YOUR GOAL:
Output every line of the data exactly as it appears.

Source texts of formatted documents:
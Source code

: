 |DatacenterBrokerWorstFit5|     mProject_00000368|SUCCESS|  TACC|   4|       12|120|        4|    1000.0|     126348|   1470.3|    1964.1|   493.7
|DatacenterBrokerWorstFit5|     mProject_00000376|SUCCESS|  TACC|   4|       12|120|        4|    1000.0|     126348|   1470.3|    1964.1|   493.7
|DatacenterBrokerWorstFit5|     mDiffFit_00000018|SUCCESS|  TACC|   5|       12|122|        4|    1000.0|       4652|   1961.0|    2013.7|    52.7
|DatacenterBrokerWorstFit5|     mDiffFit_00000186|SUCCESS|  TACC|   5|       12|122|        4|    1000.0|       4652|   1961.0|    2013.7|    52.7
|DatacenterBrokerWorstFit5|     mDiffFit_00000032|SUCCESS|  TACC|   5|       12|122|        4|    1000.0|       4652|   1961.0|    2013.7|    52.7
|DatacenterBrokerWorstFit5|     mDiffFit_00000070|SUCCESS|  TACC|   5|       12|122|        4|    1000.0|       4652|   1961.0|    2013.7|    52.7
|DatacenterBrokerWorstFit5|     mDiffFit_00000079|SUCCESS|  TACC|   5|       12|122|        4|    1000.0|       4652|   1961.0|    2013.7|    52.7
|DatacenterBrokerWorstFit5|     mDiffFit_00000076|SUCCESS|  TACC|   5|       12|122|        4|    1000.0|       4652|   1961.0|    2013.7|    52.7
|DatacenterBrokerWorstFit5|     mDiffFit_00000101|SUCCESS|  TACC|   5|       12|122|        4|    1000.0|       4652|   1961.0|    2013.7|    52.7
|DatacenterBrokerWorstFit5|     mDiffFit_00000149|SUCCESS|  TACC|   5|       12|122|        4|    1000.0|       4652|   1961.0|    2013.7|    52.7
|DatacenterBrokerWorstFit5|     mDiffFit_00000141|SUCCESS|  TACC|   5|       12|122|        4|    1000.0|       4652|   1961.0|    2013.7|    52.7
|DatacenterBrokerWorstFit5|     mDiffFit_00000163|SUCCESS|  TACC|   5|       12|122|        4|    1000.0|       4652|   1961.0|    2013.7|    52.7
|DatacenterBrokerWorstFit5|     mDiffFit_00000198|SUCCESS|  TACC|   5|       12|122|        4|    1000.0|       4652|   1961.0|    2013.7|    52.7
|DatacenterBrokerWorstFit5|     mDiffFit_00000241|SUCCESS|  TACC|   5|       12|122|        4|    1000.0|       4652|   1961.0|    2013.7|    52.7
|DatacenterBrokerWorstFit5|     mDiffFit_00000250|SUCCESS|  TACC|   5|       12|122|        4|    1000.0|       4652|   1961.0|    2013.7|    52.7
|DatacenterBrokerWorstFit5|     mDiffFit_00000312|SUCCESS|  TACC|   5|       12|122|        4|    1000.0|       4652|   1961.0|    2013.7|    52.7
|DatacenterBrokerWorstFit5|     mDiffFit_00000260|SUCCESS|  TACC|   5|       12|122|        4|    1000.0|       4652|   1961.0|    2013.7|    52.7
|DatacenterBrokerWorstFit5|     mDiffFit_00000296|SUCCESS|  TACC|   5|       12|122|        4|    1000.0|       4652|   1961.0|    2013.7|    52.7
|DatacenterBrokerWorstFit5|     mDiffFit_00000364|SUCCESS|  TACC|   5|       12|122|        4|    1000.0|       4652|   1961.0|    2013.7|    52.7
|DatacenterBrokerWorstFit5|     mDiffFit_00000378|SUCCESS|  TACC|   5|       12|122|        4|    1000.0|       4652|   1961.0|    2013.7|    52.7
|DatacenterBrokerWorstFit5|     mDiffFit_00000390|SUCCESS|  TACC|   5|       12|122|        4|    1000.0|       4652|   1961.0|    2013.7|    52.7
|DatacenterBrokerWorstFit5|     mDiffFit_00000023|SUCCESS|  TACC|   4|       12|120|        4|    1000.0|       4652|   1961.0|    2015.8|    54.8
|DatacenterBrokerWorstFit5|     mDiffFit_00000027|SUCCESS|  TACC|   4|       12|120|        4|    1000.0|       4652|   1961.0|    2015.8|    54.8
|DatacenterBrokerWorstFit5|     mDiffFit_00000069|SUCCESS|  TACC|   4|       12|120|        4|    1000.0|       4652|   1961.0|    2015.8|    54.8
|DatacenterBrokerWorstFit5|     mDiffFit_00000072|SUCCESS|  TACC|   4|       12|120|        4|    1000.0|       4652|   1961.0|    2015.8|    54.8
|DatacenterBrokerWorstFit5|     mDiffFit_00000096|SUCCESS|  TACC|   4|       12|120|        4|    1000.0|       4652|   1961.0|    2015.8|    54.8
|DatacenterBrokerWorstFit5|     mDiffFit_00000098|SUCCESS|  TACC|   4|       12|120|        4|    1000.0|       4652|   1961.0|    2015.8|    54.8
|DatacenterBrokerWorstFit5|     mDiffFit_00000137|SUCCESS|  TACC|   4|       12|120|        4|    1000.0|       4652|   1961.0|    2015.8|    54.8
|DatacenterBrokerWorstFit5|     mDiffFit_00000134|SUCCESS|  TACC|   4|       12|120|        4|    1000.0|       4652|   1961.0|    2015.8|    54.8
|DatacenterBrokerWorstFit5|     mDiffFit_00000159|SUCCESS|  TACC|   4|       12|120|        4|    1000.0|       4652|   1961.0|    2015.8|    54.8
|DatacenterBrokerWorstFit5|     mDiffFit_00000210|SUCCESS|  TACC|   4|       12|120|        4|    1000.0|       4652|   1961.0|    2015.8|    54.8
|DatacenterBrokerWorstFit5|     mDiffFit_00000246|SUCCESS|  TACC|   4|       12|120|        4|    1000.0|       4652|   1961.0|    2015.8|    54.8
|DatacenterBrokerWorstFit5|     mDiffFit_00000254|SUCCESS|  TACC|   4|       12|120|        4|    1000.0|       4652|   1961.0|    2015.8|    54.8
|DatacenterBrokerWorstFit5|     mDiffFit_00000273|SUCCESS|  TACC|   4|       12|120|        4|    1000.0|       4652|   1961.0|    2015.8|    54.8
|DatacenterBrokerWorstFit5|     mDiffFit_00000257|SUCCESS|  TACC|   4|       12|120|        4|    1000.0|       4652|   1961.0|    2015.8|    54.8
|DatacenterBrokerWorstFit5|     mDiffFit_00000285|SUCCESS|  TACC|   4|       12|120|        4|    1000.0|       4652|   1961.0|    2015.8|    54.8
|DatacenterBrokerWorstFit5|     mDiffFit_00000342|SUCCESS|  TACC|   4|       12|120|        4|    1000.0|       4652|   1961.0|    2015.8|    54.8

OUTPUT OF THE EXERCISE:
Source code

: |DatacenterBrokerWorstFit5|     mProject_00000368|SUCCESS|  TACC|   4|       12|120|        4|    1000.0|     126348|   1470.3|    1964.1|   493.7
|DatacenterBrokerWorstFit5|     mProject_00000376|SUCCESS|  TACC|   4|       12|120|        4|    1000.0|     126348|   1470.3|    1964.1|   493.7
|DatacenterBrokerWorstFit5|     mDiffFit_00000018|SUCCESS|  TACC|   5|       12|122|        4|    1000.0|       4652|   1961.0|    2013.7|    52.7
|DatacenterBrokerWorstFit5|     mDiffFit_00000186|SUCCESS|  TACC|   5|       12|122|        4|    1000.0|       4652|   1961.0|    2013.7|    52.7
|DatacenterBrokerWorstFit5|     mDiffFit_00000032|SUCCESS|  TACC|   5|       12|122|        4|    1000.0|       4652|   1961.0|    2013.7|    52.7
|DatacenterBrokerWorstFit5|     mDiffFit_00000070|SUCCESS|  TACC|   5|       12|122|        4|    1000.0|       4652|   1961.0|    2013.7|    52.7
|DatacenterBrokerWorstFit5|     mDiffFit_00000079|SUCCESS|  TACC|   5|       12|122|        4|    1000.0|       4652|   1961.0|    2013.7|    52.7
|DatacenterBrokerWorstFit5|     mDiffFit_00000076|SUCCESS|  TACC|   5|       12|122|        4|    1000.0|       4652|   1961.0|    2013.7|    52.7
|DatacenterBrokerWorstFit5|     mDiffFit_00000101|SUCCESS|  TACC|   5|       12|122|        4|    1000.0|       4652|   1961.0|    2013.7|    52.7
|DatacenterBrokerWorstFit5|     mDiffFit_00000149|SUCCESS|  TACC|   5|       12|122|        4|    1000.0|       4652|   1961.0|    2013.7|    52.7
|DatacenterBrokerWorstFit5|     mDiffFit_00000141|SUCCESS|  TACC|   5|       12|122|        4|    1000.0|       4652|   1961.0|    2013.7|    52.7
|DatacenterBrokerWorstFit5|     mDiffFit_00000163|SUCCESS|  TACC|   5|       12|122|        4|    1000.0|       4652|   1961.0|    2013.7|    52.7
|DatacenterBrokerWorstFit5|     mDiffFit_00000198|SUCCESS|  TACC|   5|       12|122|        4|    1000.0|       4652|   1961.0|    2013.7|    52.7
|DatacenterBrokerWorstFit5|     mDiffFit_00000241|SUCCESS|  TACC|   5|       12|122|        4|    1000.0|       4652|   1961.0|    2013.7|    52.7
|DatacenterBrokerWorstFit5|     mDiffFit_00000250|SUCCESS|  TACC|   5|       12|122|        4|    1000.0|       4652|   1961.0|    2013.7|    52.7
|DatacenterBrokerWorstFit5|     mDiffFit_00000312|SUCCESS|  TACC|   5|       12|122|        4|    1000.0|       4652|   1961.0|    2013.7|    52.7
|DatacenterBrokerWorstFit5|     mDiffFit_00000260|SUCCESS|  TACC|   5|       12|122|        4|    1000.0|       4652|   1961.0|    2013.7|    52.7
|DatacenterBrokerWorstFit5|     mDiffFit_00000296|SUCCESS|  TACC|   5|       12|122|        4|    1000.0|       4652|   1961.0|    2013.7|    52.7
|DatacenterBrokerWorstFit5|     mDiffFit_00000364|SUCCESS|  TACC|   5|       12|122|        4|    1000.0|       4652|   1961.0|    2013.7|    52.7
|DatacenterBrokerWorstFit5|     mDiffFit_00000378|SUCCESS|  TACC|   5|       12|122|        4|    1000.0|       4652|   1961.0|    2013.7|    52.7
|DatacenterBrokerWorstFit5|     mDiffFit_00000390|SUCCESS|  TACC|   5|       12|122|        4|    1000.0|       4652|   1961.0|    2013.7|    52.7
|DatacenterBrokerWorstFit5|     mDiffFit_00000023|SUCCESS|  TACC|   4|       12|120|        4|    1000.0|       4652|   1961.0|    2015.8|    54.8
|DatacenterBrokerWorstFit5|     mDiffFit_00000027|SUCCESS|  TACC|   4|       12|120|        4|    1000.0|       4652|   1961.0|    2015.8|    54.8
|DatacenterBrokerWorstFit5|     mDiffFit_00000069|SUCCESS|  TACC|   4|       12|120|        4|    1000.0|       4652|   1961.0|    2015.8|    54.8
|DatacenterBrokerWorstFit5|     mDiffFit_00000072|SUCCESS|  TACC|   4|       12|120|        4|    1000.0|       4652|   1961.0|    2015.8|    54.8
|DatacenterBrokerWorstFit5|     mDiffFit_00000096|SUCCESS|  TACC|   4|       12|120|        4|    1000.0|       4652|   1961.0|    2015.8|    54.8
|DatacenterBrokerWorstFit5|     mDiffFit_00000098|SUCCESS|  TACC|   4|       12|120|        4|    1000.0|       4652|   1961.0|    2015.8|    54.8
|DatacenterBrokerWorstFit5|     mDiffFit_00000137|SUCCESS|  TACC|   4|       12|120|        4|    1000.0|       4652|   1961.0|    2015.8|    54.8
|DatacenterBrokerWorstFit5|     mDiffFit_00000134|SUCCESS|  TACC|   4|       12|120|        4|    1000.0|       4652|   1961.0|    2015.8|    54.8
|DatacenterBrokerWorstFit5|     mDiffFit_00000159|SUCCESS|  TACC|   4|       12|120|        4|    1000.0|       4652|   1961.0|    2015.8|    54.8
|DatacenterBrokerWorstFit5|     mDiffFit_00000210|SUCCESS|  TACC|   4|       12|120|        4|    1000.0|       4652|   1961.0|    2015.8|    54.8
|DatacenterBrokerWorstFit5|     mDiffFit_00000246|SUCCESS|  TACC|   4|       12|120|        4|    1000.0|       4652|   1961.0|    2015.8|    54.8
|DatacenterBrokerWorstFit5|     mDiffFit_00000254|SUCCESS|  TACC|   4|       12|120|        4|    1000.0|       4652|   1961.0|    2015.8|    54.8
|DatacenterBrokerWorstFit5|     mDiffFit_00000273|SUCCESS|  TACC|   4|       12|120|        4|    1000.0|       4652|   1961.0|    2015.8|    54.8
|DatacenterBrokerWorstFit5|     mDiffFit_00000257|SUCCESS|  TACC|   4|       12|120|        4|    1000.0|       4652|   1961.0|    2015.8|    54.8
|DatacenterBrokerWorstFit5|     mDiffFit_00000285|SUCCESS|  TACC|   4|       12|120|        4|    1000.0|       4652|   1961.0|    2015.8|    54.8
|DatacenterBrokerWorstFit5|     mDiffFit_00000342|SUCCESS|  TACC|   4|       12|120|        4|    1000.0|       4652|   1961.0|    2015.8|    54.8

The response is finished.